Após a decisão do ministro Alexandre de Moraes (STF) banindo a rede social X (antigo Twitter) do território nacional por descumprimento de ordens judiciais, internautas circularam nas redes sociais trecho de uma antiga decisão do STF declarando que “Ninguém é obrigado a cumprir ordem ilegal, ou a ela se submete, ainda que emanada de autoridade judicial. Mais: é dever de cidadania opor-se à ordem ilegal”.
O trecho, genuíno, aparece entre as principais teses do Habeas Corpus 73.454-5, julgado em 1996, e foi originalmente apresentado no voto do ministro relator Maurício Corrêa, um dos cinco ministros a julgar o habeas corpus. Indicado ao STF pelo ex-presidente Itamar Franco, Corrêa, assim como Alexandre de Moraes, teve trajetória política antes de ser indicado ao STF, tendo sido filiado ao mesmo partido, o PSDB.
A tese de 1996, então aprovada pela Segunda Turma do STF por unanimidade, foi repercutida nas redes sociais por manter semelhanças com a justificativa apresentada pelo X para descumprir ordens de remoção de conteúdo do ministro Alexandre de Moraes.
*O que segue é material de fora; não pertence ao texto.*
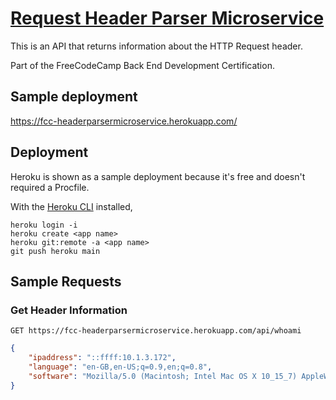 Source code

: # [Request Header Parser Microservice](https://www.freecodecamp.org/learn/apis-and-microservices/apis-and-microservices-projects/request-header-parser-microservice)

This is an API that returns information about the HTTP Request header.

Part of the FreeCodeCamp Back End Development Certification.

## Sample deployment
https://fcc-headerparsermicroservice.herokuapp.com/

## Deployment
Heroku is shown as a sample deployment because it's free and doesn't required a Procfile.

With the [Heroku CLI](https://devcenter.heroku.com/categories/command-line) installed,
```
heroku login -i
heroku create <app name>
heroku git:remote -a <app name>
git push heroku main
```

## Sample Requests

### Get Header Information
`GET https://fcc-headerparsermicroservice.herokuapp.com/api/whoami`
```json
{
    "ipaddress": "::ffff:10.1.3.172",
    "language": "en-GB,en-US;q=0.9,en;q=0.8",
    "software": "Mozilla/5.0 (Macintosh; Intel Mac OS X 10_15_7) AppleWebKit/537.36 (KHTML, like Gecko) Chrome/97.0.4692.71 Safari/537.36"
}
```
Em comunicado oficial sobre o banimento iminente, o X se refere diversas vezes às ordens do ministro como “ilegais” e disse que “o juiz Moraes exige que violemos as próprias leis do Brasil. Nós simplesmente não faremos isso.”
O caso
A ordem chamada de “ilegal” pela Segunda Turma do STF em 1996 foi uma ordem de prisão decretada pela 36ª Vara Criminal do Rio de Janeiro contra um homem acusado de integração criminosa que subonava agentes públicos para praticar o jogo do bicho. A ilegalidade da ordem, depois reconhecida pela segunda instância do Judiciário fluminense, estaria na “ausência de fundamentação” da decisão e na “desnecessidade” de prisão.
No momento em que a ordem judicial foi executada, o acusado se escondeu do oficial de justiça para evitar a citação. Em resposta a essa ocultação, o Órgão Especial do Tribunal de Justiça do Rio de Janeiro expediu nova decisão decretando a prisão preventiva do acusado, a qual foi efetivada.
Não Habeas Corpus 73.454-5, a Segunda Turma do STF ultimamente que o acusado não podia ser sancionado por se esconder, porque estaria apenas resistindo a uma ordem ilegal, o que seria “dever de cidadania”. (Apesar disso, o tribunal manteve a prisão, por considerar que havia outros fundamentos além da auto-ocultação e que eram suficientes para fundamentar a medida.)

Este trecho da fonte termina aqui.